Seda: Dün dava için müracaat etmiştik ya

Selin: Evet.

Seda: Dava kabul edilmiş. Bir haftaya hem sana hem de Mesut Bey'e imzalamanız için kağıt gelecek. İmzalamanız için.

Selin: Tamam, benim için sorun yok, Mesut'ta sorun çıkartmaz umarım.

Seda: Umarım.

Selin: Şimdi ikimiz de imzalarsak ne olacak?

Seda: Kağıtları adliyeye geri iade etmeniz gerekiyor. Ondan sonra da dava açılacak, 1 aya kadar da boşanırsınız en erken.

Selin: Tamam, çok teşekkür ederim.

Seda: Rica ederim. Görüşürüz yine.

Selin: Tamam, görüşürüz.

*kapatırlar*

Pınar: Selin, sormaya korkuyorum ama

Selin: Dava için kağıt gidecek Mesut'a da, imzalarsa sorun çıkmadan en hızlı 1 aya boşanmış oluruz.

Pınar: Se-Selin sen ciddi misin?

Selin: Pınar, o bana defalarca vurdu. Hem de hiç düşünmeden, hiç acımadan. Ben bir daha aynı şeyleri yapamayacağının garantisini bilmeyerek yaşayamam.

Pınar: Selin, sen iyice düşündün mü?

Selin: Evet, bir hafta boyunca her gün bunu düşündüm, avukat bir arkadaşım vardı, yardımcı oluyor bana sağ olsun.

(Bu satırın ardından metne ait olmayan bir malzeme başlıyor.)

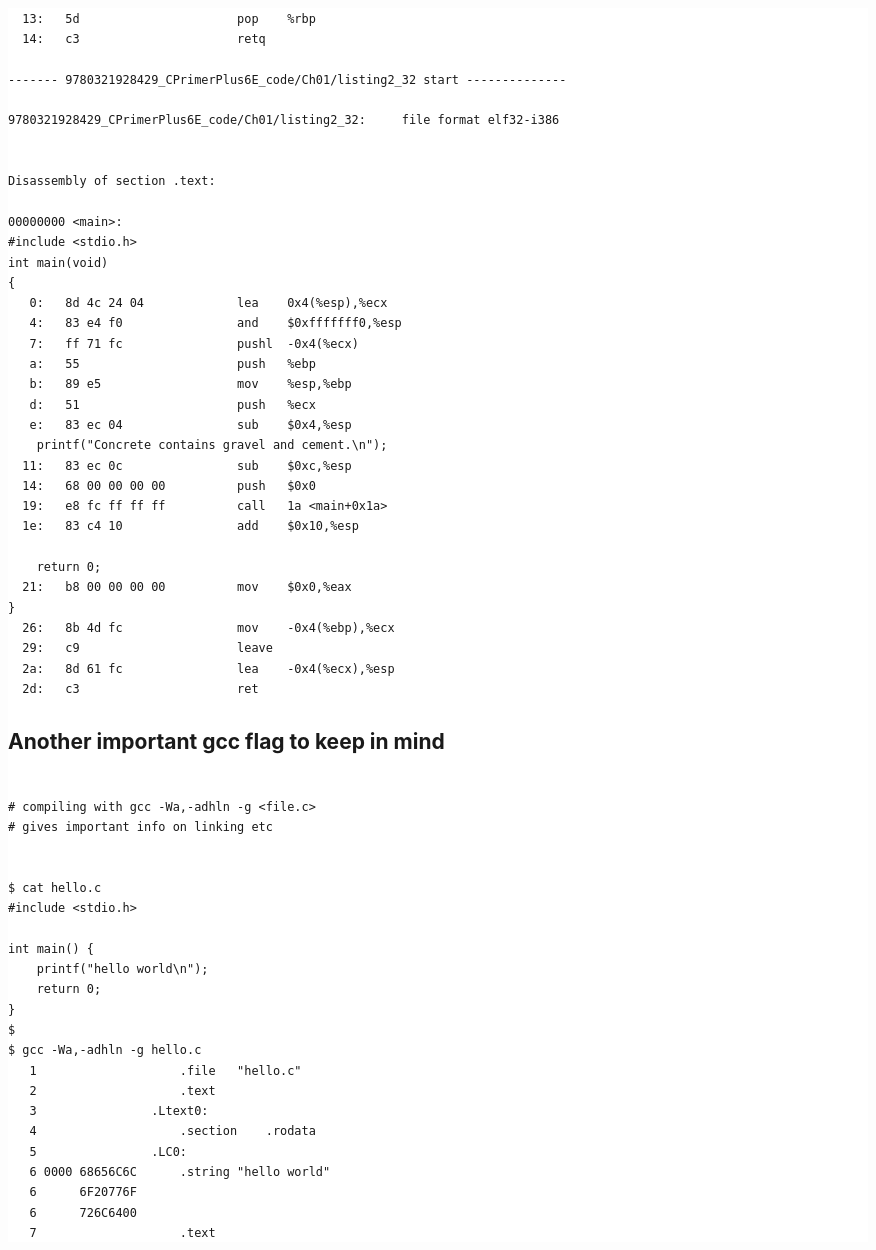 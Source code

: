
 ```
  13:	5d                   	pop    %rbp
  14:	c3                   	retq   

------- 9780321928429_CPrimerPlus6E_code/Ch01/listing2_32 start --------------

9780321928429_CPrimerPlus6E_code/Ch01/listing2_32:     file format elf32-i386


Disassembly of section .text:

00000000 <main>:
#include <stdio.h>
int main(void)
{
   0:	8d 4c 24 04          	lea    0x4(%esp),%ecx
   4:	83 e4 f0             	and    $0xfffffff0,%esp
   7:	ff 71 fc             	pushl  -0x4(%ecx)
   a:	55                   	push   %ebp
   b:	89 e5                	mov    %esp,%ebp
   d:	51                   	push   %ecx
   e:	83 ec 04             	sub    $0x4,%esp
    printf("Concrete contains gravel and cement.\n");
  11:	83 ec 0c             	sub    $0xc,%esp
  14:	68 00 00 00 00       	push   $0x0
  19:	e8 fc ff ff ff       	call   1a <main+0x1a>
  1e:	83 c4 10             	add    $0x10,%esp
    
    return 0;
  21:	b8 00 00 00 00       	mov    $0x0,%eax
}
  26:	8b 4d fc             	mov    -0x4(%ebp),%ecx
  29:	c9                   	leave  
  2a:	8d 61 fc             	lea    -0x4(%ecx),%esp
  2d:	c3                   	ret    

```

## Another important gcc flag to keep in mind

```

# compiling with gcc -Wa,-adhln -g <file.c>
# gives important info on linking etc


$ cat hello.c 
#include <stdio.h>

int main() {
	printf("hello world\n");
	return 0;
}
$ 
$ gcc -Wa,-adhln -g hello.c 
   1              		.file	"hello.c"
   2              		.text
   3              	.Ltext0:
   4              		.section	.rodata
   5              	.LC0:
   6 0000 68656C6C 		.string	"hello world"
   6      6F20776F 
   6      726C6400 
   7              		.text
```
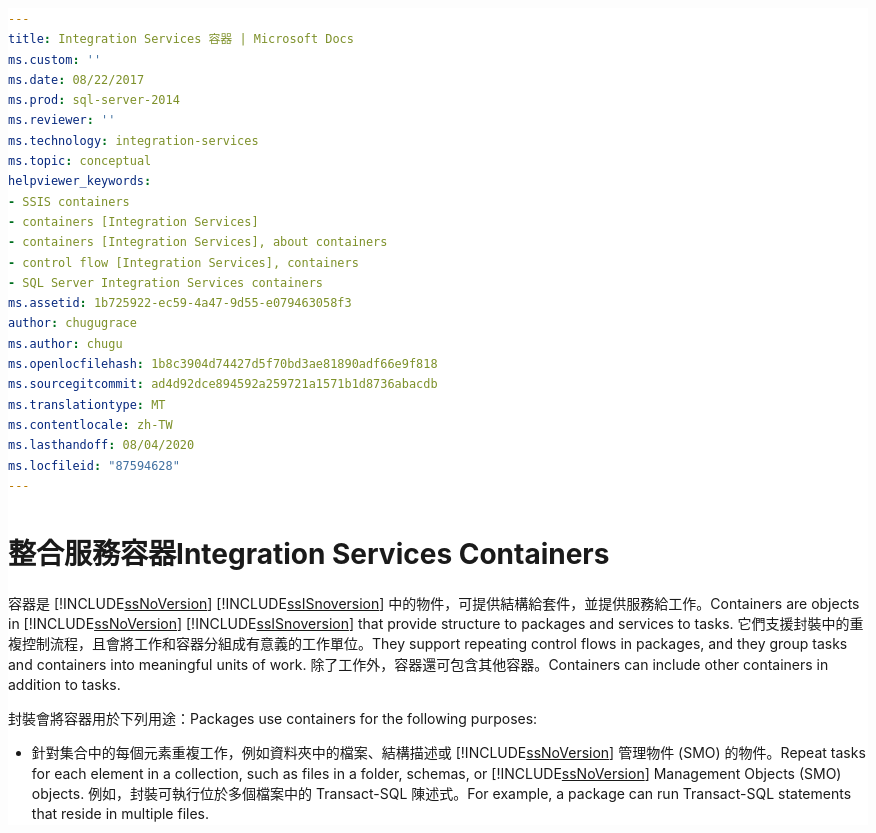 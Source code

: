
 ```yaml
---
title: Integration Services 容器 | Microsoft Docs
ms.custom: ''
ms.date: 08/22/2017
ms.prod: sql-server-2014
ms.reviewer: ''
ms.technology: integration-services
ms.topic: conceptual
helpviewer_keywords:
- SSIS containers
- containers [Integration Services]
- containers [Integration Services], about containers
- control flow [Integration Services], containers
- SQL Server Integration Services containers
ms.assetid: 1b725922-ec59-4a47-9d55-e079463058f3
author: chugugrace
ms.author: chugu
ms.openlocfilehash: 1b8c3904d74427d5f70bd3ae81890adf66e9f818
ms.sourcegitcommit: ad4d92dce894592a259721a1571b1d8736abacdb
ms.translationtype: MT
ms.contentlocale: zh-TW
ms.lasthandoff: 08/04/2020
ms.locfileid: "87594628"
---
```

# <a name="integration-services-containers"></a><span data-ttu-id="bfd6d-102">整合服務容器</span><span class="sxs-lookup"><span data-stu-id="bfd6d-102">Integration Services Containers</span></span>
  <span data-ttu-id="bfd6d-103">容器是 [!INCLUDE[ssNoVersion](../../includes/ssnoversion-md.md)] [!INCLUDE[ssISnoversion](../../includes/ssisnoversion-md.md)] 中的物件，可提供結構給套件，並提供服務給工作。</span><span class="sxs-lookup"><span data-stu-id="bfd6d-103">Containers are objects in [!INCLUDE[ssNoVersion](../../includes/ssnoversion-md.md)] [!INCLUDE[ssISnoversion](../../includes/ssisnoversion-md.md)] that provide structure to packages and services to tasks.</span></span> <span data-ttu-id="bfd6d-104">它們支援封裝中的重複控制流程，且會將工作和容器分組成有意義的工作單位。</span><span class="sxs-lookup"><span data-stu-id="bfd6d-104">They support repeating control flows in packages, and they group tasks and containers into meaningful units of work.</span></span> <span data-ttu-id="bfd6d-105">除了工作外，容器還可包含其他容器。</span><span class="sxs-lookup"><span data-stu-id="bfd6d-105">Containers can include other containers in addition to tasks.</span></span>  
  
 <span data-ttu-id="bfd6d-106">封裝會將容器用於下列用途：</span><span class="sxs-lookup"><span data-stu-id="bfd6d-106">Packages use containers for the following purposes:</span></span>  
  
-   <span data-ttu-id="bfd6d-107">針對集合中的每個元素重複工作，例如資料夾中的檔案、結構描述或 [!INCLUDE[ssNoVersion](../../includes/ssnoversion-md.md)] 管理物件 (SMO) 的物件。</span><span class="sxs-lookup"><span data-stu-id="bfd6d-107">Repeat tasks for each element in a collection, such as files in a folder, schemas, or [!INCLUDE[ssNoVersion](../../includes/ssnoversion-md.md)] Management Objects (SMO) objects.</span></span> <span data-ttu-id="bfd6d-108">例如，封裝可執行位於多個檔案中的 Transact-SQL 陳述式。</span><span class="sxs-lookup"><span data-stu-id="bfd6d-108">For example, a package can run Transact-SQL statements that reside in multiple files.</span></span>  
   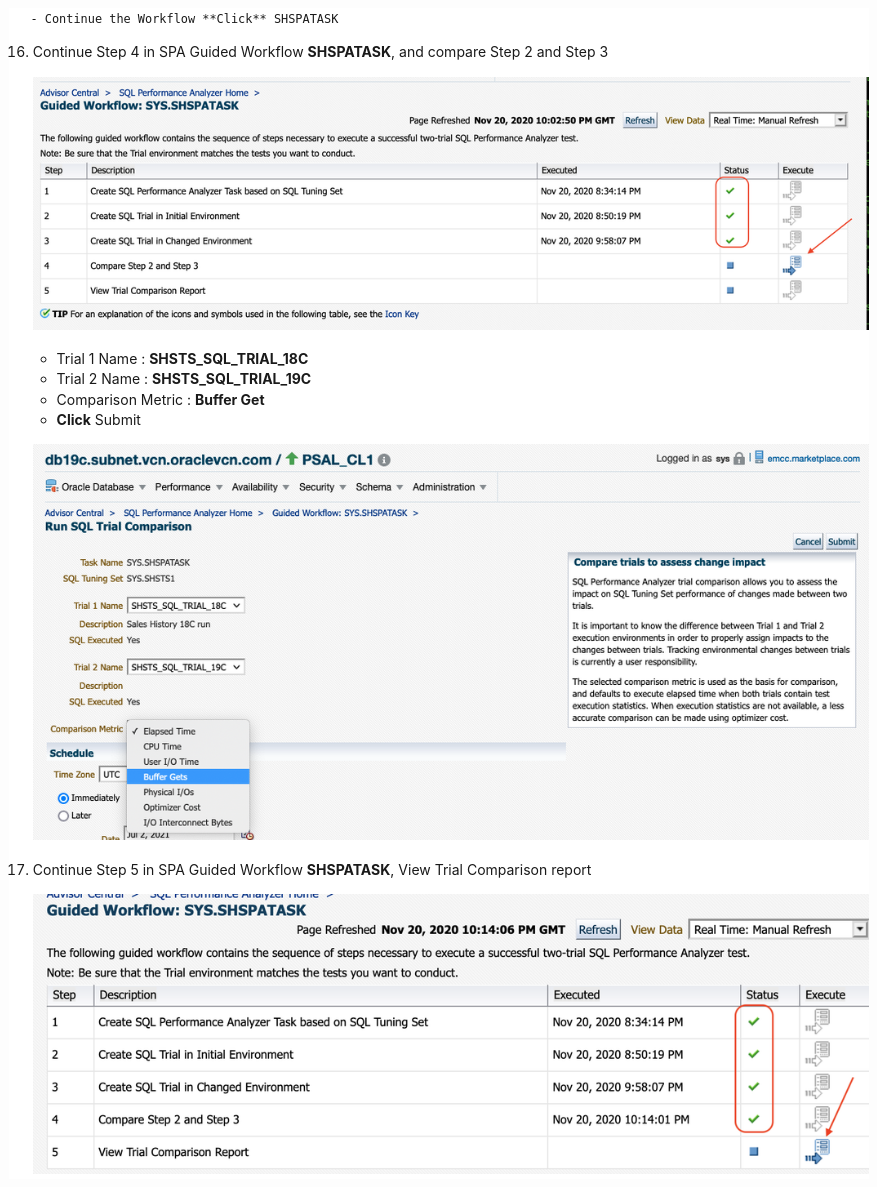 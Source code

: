        - Continue the Workflow **Click** SHSPATASK

16. Continue Step 4 in SPA Guided Workflow **SHSPATASK**, and compare Step 2 and Step 3

    ![](images/emratlab1step14a.png " ")

       - Trial 1 Name : **SHSTS\_SQL\_TRIAL\_18C**
       - Trial 2 Name : **SHSTS\_SQL\_TRIAL\_19C**
       - Comparison Metric : **Buffer Get**
       - **Click** Submit

    ![](images/emratlab1step14c.png " ")

17. Continue Step 5 in SPA Guided Workflow **SHSPATASK**, View Trial Comparison report

    ![](images/emratlab1step15a.png " ")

Pınar: Sen bilirsin tabi, senin hayatın sonuçta ama sonradan pişman olmanı istemem.

Selin: Pişman olmayacağıma eminim.

-öğlen-

Mesut gelir yine. Yine düzgünce giyinmiştir, aynı parfümden sıkmıştır, bugün belki Selin'i görürüm diye heyecanlıdır. Rızaların evine gelir, kapıyı çalar. Bu sefer kapıyı açan Selin'dir.

Selin: Se-Senin ne işin var burada?

Mesut: Şe-Şey Selin, senin yüzüne ne oldu?

Selin: Ne?!

Mesut: Bunu kim yaptı sana?

Selin: Hatırlamıyor musun?

Mesut: Bu-bunu ben mi yaptım sana? *Mesut yeni yeni hatırlıyordur*

Mesut: Se-Selin, ben yeni yeni hatırlıyorum, Selin ben özür dilerim senden. *Mesut pişman pişman bakıyordur, her şeyi hatırlamıştır, çok pişmandır. Selin'e nasıl vurduğunu anlayamıyordur. Bunu kendisine yediremez.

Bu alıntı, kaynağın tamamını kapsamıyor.